Stored data entries

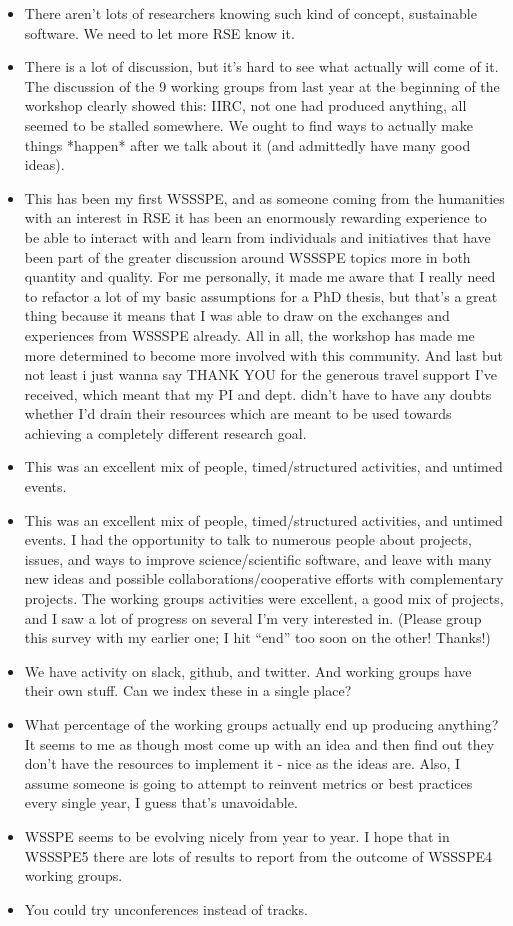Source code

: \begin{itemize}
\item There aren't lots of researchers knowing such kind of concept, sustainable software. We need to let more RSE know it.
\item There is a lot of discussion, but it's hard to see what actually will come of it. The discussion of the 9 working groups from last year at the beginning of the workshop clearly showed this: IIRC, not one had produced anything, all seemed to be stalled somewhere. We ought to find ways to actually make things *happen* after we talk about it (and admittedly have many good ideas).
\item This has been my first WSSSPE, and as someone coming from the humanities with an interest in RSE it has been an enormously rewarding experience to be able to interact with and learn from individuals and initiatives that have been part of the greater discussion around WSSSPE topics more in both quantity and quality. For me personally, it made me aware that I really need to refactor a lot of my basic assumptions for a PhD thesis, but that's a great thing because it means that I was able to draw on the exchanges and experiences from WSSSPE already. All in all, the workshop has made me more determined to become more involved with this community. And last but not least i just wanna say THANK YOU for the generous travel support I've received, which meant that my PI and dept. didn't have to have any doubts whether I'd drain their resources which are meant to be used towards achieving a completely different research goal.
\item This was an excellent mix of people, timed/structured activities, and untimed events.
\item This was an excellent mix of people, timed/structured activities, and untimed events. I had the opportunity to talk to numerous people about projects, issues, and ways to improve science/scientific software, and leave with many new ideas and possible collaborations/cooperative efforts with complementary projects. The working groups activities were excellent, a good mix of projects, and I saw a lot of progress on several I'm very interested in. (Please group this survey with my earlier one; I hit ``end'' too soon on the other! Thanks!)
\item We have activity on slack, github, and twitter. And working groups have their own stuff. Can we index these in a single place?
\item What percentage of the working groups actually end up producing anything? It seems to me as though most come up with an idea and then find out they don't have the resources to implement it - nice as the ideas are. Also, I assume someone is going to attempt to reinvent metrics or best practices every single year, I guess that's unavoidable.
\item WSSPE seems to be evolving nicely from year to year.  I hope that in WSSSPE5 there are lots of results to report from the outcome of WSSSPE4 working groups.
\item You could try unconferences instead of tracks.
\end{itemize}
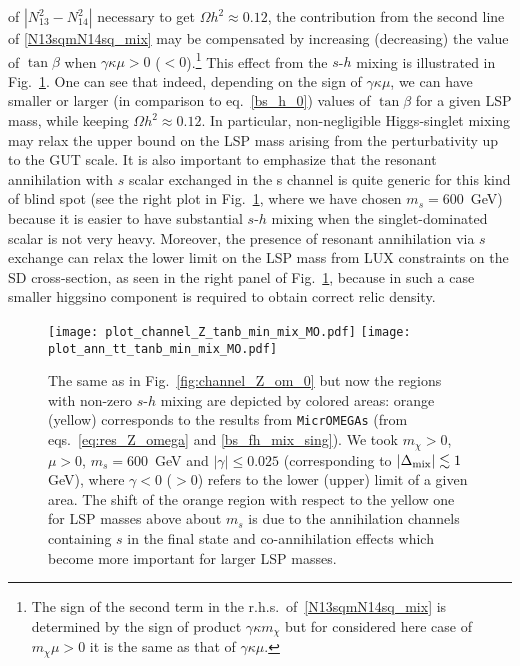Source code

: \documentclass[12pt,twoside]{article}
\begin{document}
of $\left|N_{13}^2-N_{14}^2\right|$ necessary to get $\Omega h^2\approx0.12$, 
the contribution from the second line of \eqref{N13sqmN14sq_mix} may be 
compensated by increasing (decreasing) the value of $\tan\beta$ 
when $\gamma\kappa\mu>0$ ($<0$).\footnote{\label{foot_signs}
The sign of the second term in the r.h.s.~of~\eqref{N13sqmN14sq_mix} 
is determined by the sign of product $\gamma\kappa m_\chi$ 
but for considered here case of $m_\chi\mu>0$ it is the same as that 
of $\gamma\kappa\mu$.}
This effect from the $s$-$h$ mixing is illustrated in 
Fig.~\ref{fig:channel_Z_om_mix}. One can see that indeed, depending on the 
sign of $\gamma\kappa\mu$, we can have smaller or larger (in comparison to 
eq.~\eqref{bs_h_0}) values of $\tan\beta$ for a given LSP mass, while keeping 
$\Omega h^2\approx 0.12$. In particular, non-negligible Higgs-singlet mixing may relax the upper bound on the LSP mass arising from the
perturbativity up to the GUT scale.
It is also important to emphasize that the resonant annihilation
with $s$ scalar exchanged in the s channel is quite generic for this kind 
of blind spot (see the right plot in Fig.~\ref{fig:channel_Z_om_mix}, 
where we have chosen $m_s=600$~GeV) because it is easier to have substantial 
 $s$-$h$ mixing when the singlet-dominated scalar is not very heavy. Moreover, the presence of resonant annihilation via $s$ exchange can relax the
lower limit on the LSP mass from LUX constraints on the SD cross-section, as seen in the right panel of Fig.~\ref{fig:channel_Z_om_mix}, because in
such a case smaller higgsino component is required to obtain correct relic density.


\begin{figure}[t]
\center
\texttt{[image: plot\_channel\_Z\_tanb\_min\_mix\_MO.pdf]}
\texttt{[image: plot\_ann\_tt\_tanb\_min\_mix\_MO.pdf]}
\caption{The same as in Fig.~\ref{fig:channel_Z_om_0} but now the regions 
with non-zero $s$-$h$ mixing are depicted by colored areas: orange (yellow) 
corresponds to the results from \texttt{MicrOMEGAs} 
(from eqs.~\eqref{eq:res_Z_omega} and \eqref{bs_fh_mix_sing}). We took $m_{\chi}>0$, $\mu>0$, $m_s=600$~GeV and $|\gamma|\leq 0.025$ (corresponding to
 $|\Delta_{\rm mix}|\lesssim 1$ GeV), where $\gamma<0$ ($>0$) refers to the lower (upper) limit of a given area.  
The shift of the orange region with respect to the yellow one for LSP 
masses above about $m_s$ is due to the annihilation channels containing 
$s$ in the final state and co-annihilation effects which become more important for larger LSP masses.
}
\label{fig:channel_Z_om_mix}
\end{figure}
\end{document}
...
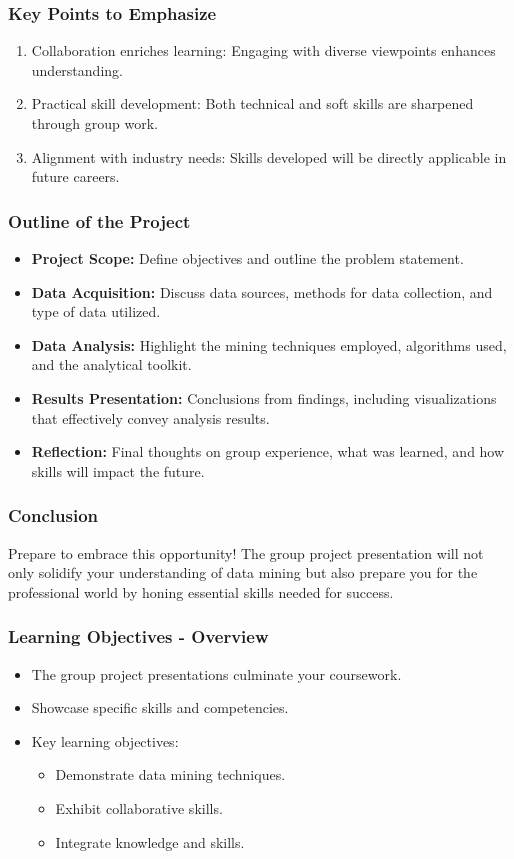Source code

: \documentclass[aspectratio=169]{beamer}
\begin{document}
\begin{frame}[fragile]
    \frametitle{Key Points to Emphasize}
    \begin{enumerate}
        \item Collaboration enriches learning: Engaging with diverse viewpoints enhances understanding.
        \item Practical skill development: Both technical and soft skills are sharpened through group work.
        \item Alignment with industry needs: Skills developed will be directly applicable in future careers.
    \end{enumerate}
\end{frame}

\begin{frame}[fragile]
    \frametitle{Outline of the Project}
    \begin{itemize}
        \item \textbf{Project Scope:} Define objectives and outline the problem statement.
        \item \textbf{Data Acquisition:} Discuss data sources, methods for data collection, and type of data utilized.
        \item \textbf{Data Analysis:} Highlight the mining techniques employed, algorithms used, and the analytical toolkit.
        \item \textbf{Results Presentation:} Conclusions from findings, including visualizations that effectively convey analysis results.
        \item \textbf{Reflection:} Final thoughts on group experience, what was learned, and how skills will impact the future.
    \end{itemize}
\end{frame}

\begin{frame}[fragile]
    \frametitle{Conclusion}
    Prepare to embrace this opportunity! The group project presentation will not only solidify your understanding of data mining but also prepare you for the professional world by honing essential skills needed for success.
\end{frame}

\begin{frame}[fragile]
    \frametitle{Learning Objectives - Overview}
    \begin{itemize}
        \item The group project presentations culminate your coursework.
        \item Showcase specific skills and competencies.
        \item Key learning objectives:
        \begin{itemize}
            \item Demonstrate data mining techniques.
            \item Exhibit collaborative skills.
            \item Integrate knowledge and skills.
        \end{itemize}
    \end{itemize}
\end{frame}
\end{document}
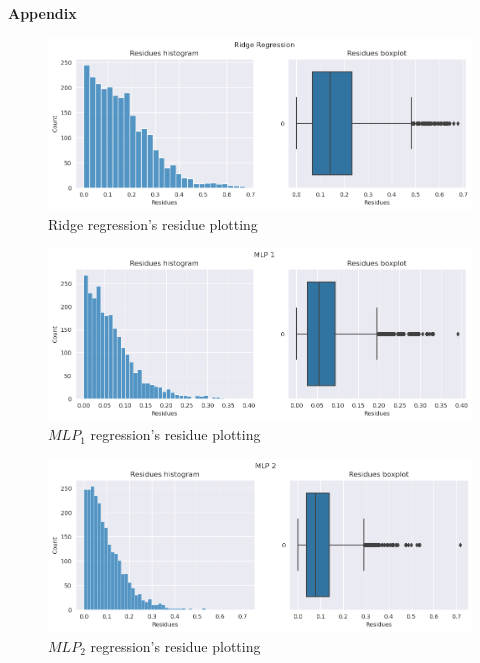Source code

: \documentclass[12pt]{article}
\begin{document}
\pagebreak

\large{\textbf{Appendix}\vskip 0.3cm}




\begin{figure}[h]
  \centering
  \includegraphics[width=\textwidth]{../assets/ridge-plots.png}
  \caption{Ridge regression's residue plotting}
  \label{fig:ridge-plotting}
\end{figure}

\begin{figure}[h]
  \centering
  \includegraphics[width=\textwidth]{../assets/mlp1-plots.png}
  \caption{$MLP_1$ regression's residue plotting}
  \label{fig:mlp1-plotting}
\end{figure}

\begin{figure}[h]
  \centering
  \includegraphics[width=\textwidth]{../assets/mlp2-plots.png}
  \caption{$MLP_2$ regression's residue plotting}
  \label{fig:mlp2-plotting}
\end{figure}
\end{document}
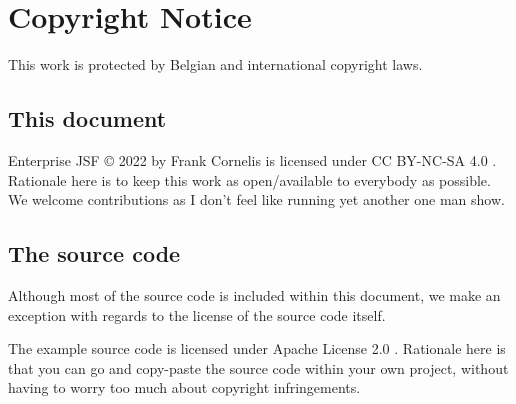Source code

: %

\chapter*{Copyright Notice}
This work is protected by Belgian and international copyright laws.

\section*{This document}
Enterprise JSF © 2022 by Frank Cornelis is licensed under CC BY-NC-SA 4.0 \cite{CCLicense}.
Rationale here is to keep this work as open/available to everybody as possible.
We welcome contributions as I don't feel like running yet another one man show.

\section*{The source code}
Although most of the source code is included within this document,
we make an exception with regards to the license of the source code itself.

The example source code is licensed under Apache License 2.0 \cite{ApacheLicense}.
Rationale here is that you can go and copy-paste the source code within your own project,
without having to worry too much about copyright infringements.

- [REQUIRED ACTION]:
Look through the entries, and return every line that the word "textbf" appears in.

- [YOUR RESPONSE]:
        \item \textbf{Project Scope:} Define objectives and outline the problem statement.
        \item \textbf{Data Acquisition:} Discuss data sources, methods for data collection, and type of data utilized.
        \item \textbf{Data Analysis:} Highlight the mining techniques employed, algorithms used, and the analytical toolkit.
        \item \textbf{Results Presentation:} Conclusions from findings, including visualizations that effectively convey analysis results.
        \item \textbf{Reflection:} Final thoughts on group experience, what was learned, and how skills will impact the future.
\large{\textbf{Appendix}\vskip 0.3cm}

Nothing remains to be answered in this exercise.